Always evolving, Louise Bourne’s paintings capture the many moods of Maine

Written by: Bob Keyes
Louise Bourne's "Cups Over the Square." Photos courtesy of Louise Bourne

Louise Bourne’s “Cups Over the Square.” Photos courtesy of Louise Bourne

Louise Bourne likes to paint the familiar. Last winter, she spent several weeks in a studio overlooking Longfellow Square in Portland and filled her days watching over the scene below and capturing small moments in her paintings.

When she is home on the Blue Hill peninsula, she prefers walking a well-worn trail that leads to the bay, where she is enthralled by the light on the water and how colors change in seasonal light conditions.

Bourne, who lives in Sedgwick, is showing paintings from Portland, Blue Hill and elsewhere in a new exhibition of her work at the George Marshall Store Gallery in York. “Change of Season” will be on view through the winter with the gallery open regular hours until Dec. 17 and, after that, by appointment.

Bourne studies her subjects deeply, getting to know them in all seasons and colors. Her paintings evolve as the conditions and her perspective change. A good example is a triptych that she calls “Morning Changes.” It’s a three-panel painting of Pond Island, which she looks out on when she walks on her familiar favorite path.

She has made, as she says, “a gazillion” paintings of the island over the years – large paintings, small paintings, watercolors, oils. She works out a lot of her challenges and ideas with her Pond Island paintings.

"Morning Changes" by Louise Bourne.

“Morning Changes” by Louise Bourne.

The triptych is a good example. She prefers composing on vertical surfaces or square surfaces, and decided to turn this into a horizontal painting by making it a triptych – a series of three vertical panels that become a horizontal painting when hung together.
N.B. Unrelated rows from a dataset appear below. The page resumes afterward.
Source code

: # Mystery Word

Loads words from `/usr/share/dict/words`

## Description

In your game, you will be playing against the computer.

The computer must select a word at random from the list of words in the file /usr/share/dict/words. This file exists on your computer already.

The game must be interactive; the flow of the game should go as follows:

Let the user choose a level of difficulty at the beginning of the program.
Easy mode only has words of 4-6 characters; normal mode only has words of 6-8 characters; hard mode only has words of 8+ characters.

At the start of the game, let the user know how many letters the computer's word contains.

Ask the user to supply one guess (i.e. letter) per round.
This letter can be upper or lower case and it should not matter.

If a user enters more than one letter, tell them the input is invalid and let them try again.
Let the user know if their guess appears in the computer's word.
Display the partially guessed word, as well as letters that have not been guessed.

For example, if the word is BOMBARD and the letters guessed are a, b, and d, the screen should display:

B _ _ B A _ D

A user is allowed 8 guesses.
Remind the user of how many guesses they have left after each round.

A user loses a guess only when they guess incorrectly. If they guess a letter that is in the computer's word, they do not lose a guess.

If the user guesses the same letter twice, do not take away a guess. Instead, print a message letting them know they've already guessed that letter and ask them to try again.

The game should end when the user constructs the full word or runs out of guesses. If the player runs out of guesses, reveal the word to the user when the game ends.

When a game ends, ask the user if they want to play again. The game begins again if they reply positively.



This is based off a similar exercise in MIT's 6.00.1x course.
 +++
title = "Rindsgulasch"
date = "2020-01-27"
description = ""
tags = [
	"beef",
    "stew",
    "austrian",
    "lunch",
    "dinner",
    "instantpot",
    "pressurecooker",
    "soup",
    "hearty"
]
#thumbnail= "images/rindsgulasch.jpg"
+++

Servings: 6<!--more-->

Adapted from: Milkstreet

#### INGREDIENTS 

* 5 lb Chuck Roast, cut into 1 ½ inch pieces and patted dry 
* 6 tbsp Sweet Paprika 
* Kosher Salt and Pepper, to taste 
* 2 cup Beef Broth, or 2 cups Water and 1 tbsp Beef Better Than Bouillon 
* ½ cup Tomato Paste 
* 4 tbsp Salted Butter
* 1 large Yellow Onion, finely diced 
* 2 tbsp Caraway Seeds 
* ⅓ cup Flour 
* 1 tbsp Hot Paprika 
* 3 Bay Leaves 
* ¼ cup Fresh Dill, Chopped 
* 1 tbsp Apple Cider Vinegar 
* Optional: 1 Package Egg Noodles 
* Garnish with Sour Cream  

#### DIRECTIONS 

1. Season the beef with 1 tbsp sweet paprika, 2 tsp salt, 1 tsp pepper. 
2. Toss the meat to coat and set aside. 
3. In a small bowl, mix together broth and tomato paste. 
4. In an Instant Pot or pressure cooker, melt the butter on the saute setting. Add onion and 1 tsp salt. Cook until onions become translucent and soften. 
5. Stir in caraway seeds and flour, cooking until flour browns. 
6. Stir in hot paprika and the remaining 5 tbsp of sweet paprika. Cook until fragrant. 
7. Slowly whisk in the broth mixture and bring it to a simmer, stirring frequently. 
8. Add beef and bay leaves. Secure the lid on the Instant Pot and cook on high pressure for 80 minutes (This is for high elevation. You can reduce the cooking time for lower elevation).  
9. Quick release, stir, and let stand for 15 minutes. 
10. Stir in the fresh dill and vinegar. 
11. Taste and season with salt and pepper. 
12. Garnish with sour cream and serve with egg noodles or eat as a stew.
She made decisions about composition and light – how much to include below the horizon line, how much above and the overall color tone.

For a long time, it was a pink painting, but something about it felt off to Bourne.

“Six months later, I decided I didn’t like the painting, so I made it a yellow painting with just a little pink showing through, and it became much more the feeling I wanted and became much more unified,” she said.

That wouldn’t have happened if Bourne didn’t spend time with her subject, returning to it again and again and considering it from various perspectives and points of view.

Another example of a painting that morphed is “Yellow Russets.” It began as a horizontal paintings of the red blueberry barrens of Down East Maine. Somewhere along the way, she got bored with it and set it aside. Last winter, while working on a series of interior paintings, she turned the canvas on its side, made it a vertical painting of a figure sitting at a table cutting yellow russet apples in half. The original markings of blueberry barrens are still intact in her finished painting, showing up as a pattern of a rug or floor covering to the side of the table.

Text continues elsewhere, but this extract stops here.